**Data to examine**
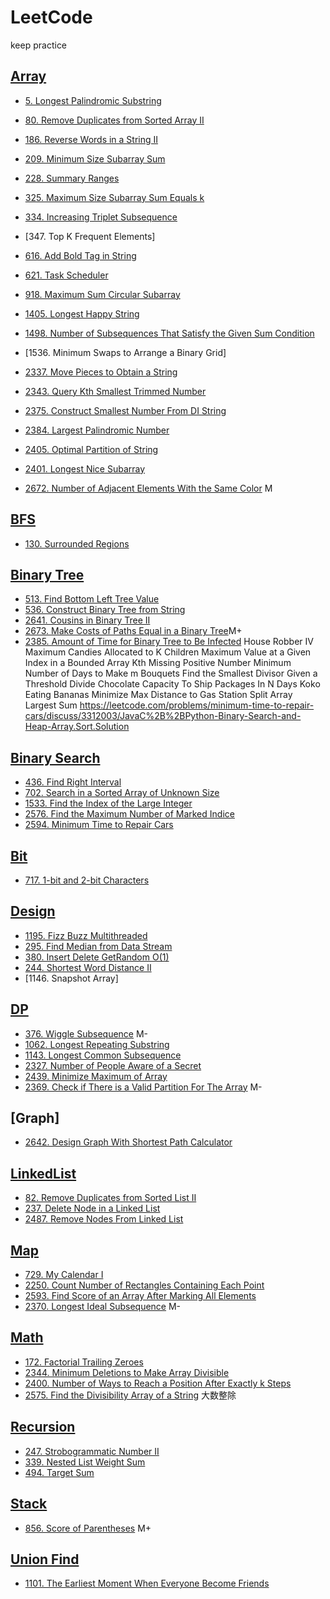# LeetCode
keep practice 

## [Array](https://github.com/tigerwash/LeetCode/tree/master/src/Array)
* [5. Longest Palindromic Substring](https://github.com/tigerwash/LeetCode/blob/master/src/Array/5.%20Longest%20Palindromic%20Substring%20)
* [80. Remove Duplicates from Sorted Array II](https://github.com/tigerwash/LeetCode/blob/master/src/Array/Remove_Duplicates_from_Sorted_Array_II.java)
* [186. Reverse Words in a String II](https://github.com/tigerwash/LeetCode/blob/master/src/Array/Reverse_Words_in_a_String_II.java)
* [209. Minimum Size Subarray Sum](https://github.com/tigerwash/LeetCode/blob/master/src/Array/Minimum_Size_Subarray_Sum.java)
* [228. Summary Ranges](https://github.com/tigerwash/LeetCode/blob/master/src/Array/Summary_Ranges.java)
* [325. Maximum Size Subarray Sum Equals k](https://github.com/tigerwash/LeetCode/blob/master/src/Array/Maximum_Size_Subarray_Sum_Equals_k.java)
* [334. Increasing Triplet Subsequence](https://github.com/tigerwash/LeetCode/blob/master/src/Array/Increasing_Triplet_Subsequence.java)
* [347. Top K Frequent Elements]
* [616. Add Bold Tag in String](https://github.com/tigerwash/LeetCode/blob/master/src/Array/Add_Bold_Tag_in_String.java)
* [621. Task Scheduler](https://github.com/tigerwash/LeetCode/blob/master/src/Array/Task_schedule.java)
* [918. Maximum Sum Circular Subarray](https://github.com/tigerwash/LeetCode/blob/master/src/Array/Maximum_Sum_Circular_Subarray.java)
* [1405. Longest Happy String](https://github.com/tigerwash/LeetCode/blob/master/src/Array/Longest_Happy_String.java)
* [1498. Number of Subsequences That Satisfy the Given Sum Condition](https://github.com/tigerwash/LeetCode/blob/master/src/Array/Number_of_Subsequences_That_Satisfy_the_Given_Sum_Condition.java)
* [1536. Minimum Swaps to Arrange a Binary Grid]
* [2337. Move Pieces to Obtain a String](https://github.com/tigerwash/LeetCode/blob/master/src/Array/Move_Pieces_to_Obtain_a_String.java)
* [2343. Query Kth Smallest Trimmed Number](https://github.com/tigerwash/LeetCode/blob/master/src/Array/Query_Kth_Smallest_Trimmed_Number.java)
* [2375. Construct Smallest Number From DI String](https://github.com/tigerwash/LeetCode/blob/master/src/Array/Construct_Smallest_Number_From_DI_String.java)
* [2384. Largest Palindromic Number](https://github.com/tigerwash/LeetCode/blob/master/src/Array/Largest_Palindromic_Number.java)
* [2405. Optimal Partition of String](https://github.com/tigerwash/LeetCode/blob/master/src/Array/Optimal_Partition_of_String.java)
* [2401. Longest Nice Subarray](https://github.com/tigerwash/LeetCode/blob/master/src/Array/Longest_Nice_Subarray.java)

* [2672. Number of Adjacent Elements With the Same Color](https://github.com/tigerwash/LeetCode/blob/master/src/Array/Number_of_Adjacent_Elements_With_the_Same_Color.java) M 

## [ BFS ](https://github.com/tigerwash/LeetCode/tree/master/src/BFS)
* [130. Surrounded Regions](https://github.com/tigerwash/LeetCode/blob/master/src/BFS/Surrounded_Regions.java)

## [Binary Tree](https://github.com/tigerwash/LeetCode/tree/master/src/Binary_Tree)
* [513. Find Bottom Left Tree Value](https://github.com/tigerwash/LeetCode/blob/master/src/Binary_Tree/Find_Bottom_Left_Tree_Value.java)
* [536. Construct Binary Tree from String](https://github.com/tigerwash/LeetCode/blob/master/src/Binary_Tree/Construct_Binary_Tree_from_String.java)
* [2641. Cousins in Binary Tree II](https://github.com/tigerwash/LeetCode/blob/master/src/Binary_Tree/Cousins_in_Binary_Tree_II.java)
* [2673. Make Costs of Paths Equal in a Binary Tree](https://github.com/tigerwash/LeetCode/blob/master/src/Binary_Tree/Make_Costs_of_Paths_Equal_in_a_Binary_Tree.java)M+
* [2385. Amount of Time for Binary Tree to Be Infected](https://github.com/tigerwash/LeetCode/blob/master/src/Binary_Tree/Amount_of_Time_for_Binary_Tree_to_Be_Infected.java)
House Robber IV
Maximum Candies Allocated to K Children
Maximum Value at a Given Index in a Bounded Array
Kth Missing Positive Number
Minimum Number of Days to Make m Bouquets
Find the Smallest Divisor Given a Threshold
Divide Chocolate
Capacity To Ship Packages In N Days
Koko Eating Bananas
Minimize Max Distance to Gas Station
Split Array Largest Sum
https://leetcode.com/problems/minimum-time-to-repair-cars/discuss/3312003/JavaC%2B%2BPython-Binary-Search-and-Heap-Array.Sort.Solution


## [Binary Search](https://github.com/tigerwash/LeetCode/tree/master/src/Binary_Search)
* [436. Find Right Interval](https://github.com/tigerwash/LeetCode/blob/master/src/Binary_Search/Find_the_Maximum_Number_of_Marked_Indices.java)
* [702. Search in a Sorted Array of Unknown Size](https://github.com/tigerwash/LeetCode/blob/master/src/Binary_Search/Search_in_a_Sorted_Array_of_Unknown_Size.java)
* [1533. Find the Index of the Large Integer](https://github.com/tigerwash/LeetCode/blob/master/src/Binary_Search/Find_the_Index_of_the_Large_Integer.java)
* [2576. Find the Maximum Number of Marked Indice](https://github.com/tigerwash/LeetCode/blob/master/src/Binary_Search/Find_the_Maximum_Number_of_Marked_Indices.java)
* [2594. Minimum Time to Repair Cars](https://github.com/tigerwash/LeetCode/blob/master/src/Binary_Search/Minimum_Time_to_Repair_Cars.java)



## [Bit](https://github.com/tigerwash/LeetCode/tree/master/src/Bit)
* [717. 1-bit and 2-bit Characters](https://github.com/tigerwash/LeetCode/blob/master/src/Bit/one_bit_and_two_bit_Characters.java)

## [Design](https://github.com/tigerwash/LeetCode/tree/master/src/Design)
* [1195. Fizz Buzz Multithreaded](https://github.com/tigerwash/LeetCode/blob/master/src/Design/1955/Fizz_buzz_multithreaded/1195.%20Fizz%20Buzz%20Multithreaded%20)
* [295. Find Median from Data Stream](https://github.com/tigerwash/LeetCode/blob/master/src/Design/Find_Median_from_Data_Stream.java) 
* [380. Insert Delete GetRandom O(1)](https://github.com/tigerwash/LeetCode/blob/master/src/Design/Insert_Delete_GetRandom.java)
* [244. Shortest Word Distance II](https://github.com/tigerwash/LeetCode/blob/master/src/Design/Shortest_Word_Distance_II.java)
* [1146. Snapshot Array]

## [DP](https://github.com/tigerwash/LeetCode/tree/master/src/DP)
* [376. Wiggle Subsequence](https://github.com/tigerwash/LeetCode/blob/master/src/DP/Wiggle_Subsequence.java) M-
* [1062. Longest Repeating Substring](https://github.com/tigerwash/LeetCode/blob/master/src/DP/Longest_Repeating_Substring.java)
* [1143. Longest Common Subsequence](https://github.com/tigerwash/LeetCode/blob/master/src/DP/Longest_Common_Subsequence.java)
* [2327. Number of People Aware of a Secret](https://github.com/tigerwash/LeetCode/blob/master/src/DP/Number_of_People_Aware_of_a_Secret.java)
* [2439. Minimize Maximum of Array](https://github.com/tigerwash/LeetCode/blob/master/src/DP/Minimize_Maximum_of_Array.java)
* [2369. Check if There is a Valid Partition For The Array](https://github.com/tigerwash/LeetCode/blob/3865999d627e6232ad8a5c1c6b7ba26ec648b52d/src/DP/Check_if_There_is_a_Valid_Partition_For_The_Array.java) M-

## [Graph]
* [2642. Design Graph With Shortest Path Calculator](https://github.com/tigerwash/LeetCode/blob/master/src/Graph/Design_Graph_With_Shortest_Path_Calculator.java)

## [LinkedList](https://github.com/tigerwash/LeetCode/tree/master/src/LinkedList)
* [82. Remove Duplicates from Sorted List II](https://github.com/tigerwash/LeetCode/blob/master/src/LinkedList/Remove_Duplicates_from_Sorted_List_II.java)
* [237. Delete Node in a Linked List](https://github.com/tigerwash/LeetCode/blob/master/src/LinkedList/Delete_Node_in_a_Linked_List.java)
* [2487. Remove Nodes From Linked List](https://github.com/tigerwash/LeetCode/blob/master/src/LinkedList/Remove_Nodes_From_Linked_List.java)

## [Map](https://github.com/tigerwash/LeetCode/tree/master/src/Map)
* [729. My Calendar I](https://github.com/tigerwash/LeetCode/blob/master/src/Map/My_Calendar_I.java)
* [2250. Count Number of Rectangles Containing Each Point](https://github.com/tigerwash/LeetCode/blob/master/src/Map/Count_Number_of_Rectangles_Containing_Each_Point.java)
* [2593. Find Score of an Array After Marking All Elements](https://github.com/tigerwash/LeetCode/blob/master/src/Map/Find_Score_of_an_Array_After_Marking_All_Elements.java)
* [2370. Longest Ideal Subsequence](https://github.com/tigerwash/LeetCode/blob/3865999d627e6232ad8a5c1c6b7ba26ec648b52d/src/Map/Longest_Ideal_Subsequence.java) M-

## [Math](https://github.com/tigerwash/LeetCode/tree/master/src/Math)
* [172. Factorial Trailing Zeroes](https://github.com/tigerwash/LeetCode/blob/master/src/Math/Factorial_Trailing_Zeroes.java)
* [2344. Minimum Deletions to Make Array Divisible](https://github.com/tigerwash/LeetCode/blob/master/src/Math/Minimum_Deletions_to_Make_Array_Divisible.java)
* [2400. Number of Ways to Reach a Position After Exactly k Steps](https://github.com/tigerwash/LeetCode/blob/master/src/Math/Number_of_Ways_to_Reach_a_Position_After_Exactly_k_Steps.java)
* [2575. Find the Divisibility Array of a String](https://github.com/tigerwash/LeetCode/blob/master/src/Math/Find_the_Divisibility_Array_of_a_String.java) 大数整除

## [Recursion](https://github.com/tigerwash/LeetCode/tree/master/src/Recursion)
* [247. Strobogrammatic Number II](https://github.com/tigerwash/LeetCode/blob/master/src/Recursion/Strobogrammatic_Number_II.java)
* [339. Nested List Weight Sum](https://github.com/tigerwash/LeetCode/blob/master/src/Recursion/Nested_List_Weight_Sum.java)
* [494. Target Sum](https://github.com/tigerwash/LeetCode/blob/master/src/Recursion/Target_Sum.java)


## [Stack](https://github.com/tigerwash/LeetCode/tree/master/src/Stack)
* [856. Score of Parentheses](https://github.com/tigerwash/LeetCode/blob/master/src/Stack/Score_of_Parentheses.java) M+


## [Union Find](https://github.com/tigerwash/LeetCode/tree/master/src/Union_Find)
* [1101. The Earliest Moment When Everyone Become Friends](https://github.com/tigerwash/LeetCode/blob/master/src/Union_Find/The_Earliest_Moment_When_Everyone_Become_Friends.java)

**Task requirements**
From the data above, return every line from the line that has "[1405. Longest Happy" up to and including the line that has "[2405. Optimal Partition", exactly.

**Answer section**
* [1405. Longest Happy String](https://github.com/tigerwash/LeetCode/blob/master/src/Array/Longest_Happy_String.java)
* [1498. Number of Subsequences That Satisfy the Given Sum Condition](https://github.com/tigerwash/LeetCode/blob/master/src/Array/Number_of_Subsequences_That_Satisfy_the_Given_Sum_Condition.java)
* [1536. Minimum Swaps to Arrange a Binary Grid]
* [2337. Move Pieces to Obtain a String](https://github.com/tigerwash/LeetCode/blob/master/src/Array/Move_Pieces_to_Obtain_a_String.java)
* [2343. Query Kth Smallest Trimmed Number](https://github.com/tigerwash/LeetCode/blob/master/src/Array/Query_Kth_Smallest_Trimmed_Number.java)
* [2375. Construct Smallest Number From DI String](https://github.com/tigerwash/LeetCode/blob/master/src/Array/Construct_Smallest_Number_From_DI_String.java)
* [2384. Largest Palindromic Number](https://github.com/tigerwash/LeetCode/blob/master/src/Array/Largest_Palindromic_Number.java)
* [2405. Optimal Partition of String](https://github.com/tigerwash/LeetCode/blob/master/src/Array/Optimal_Partition_of_String.java)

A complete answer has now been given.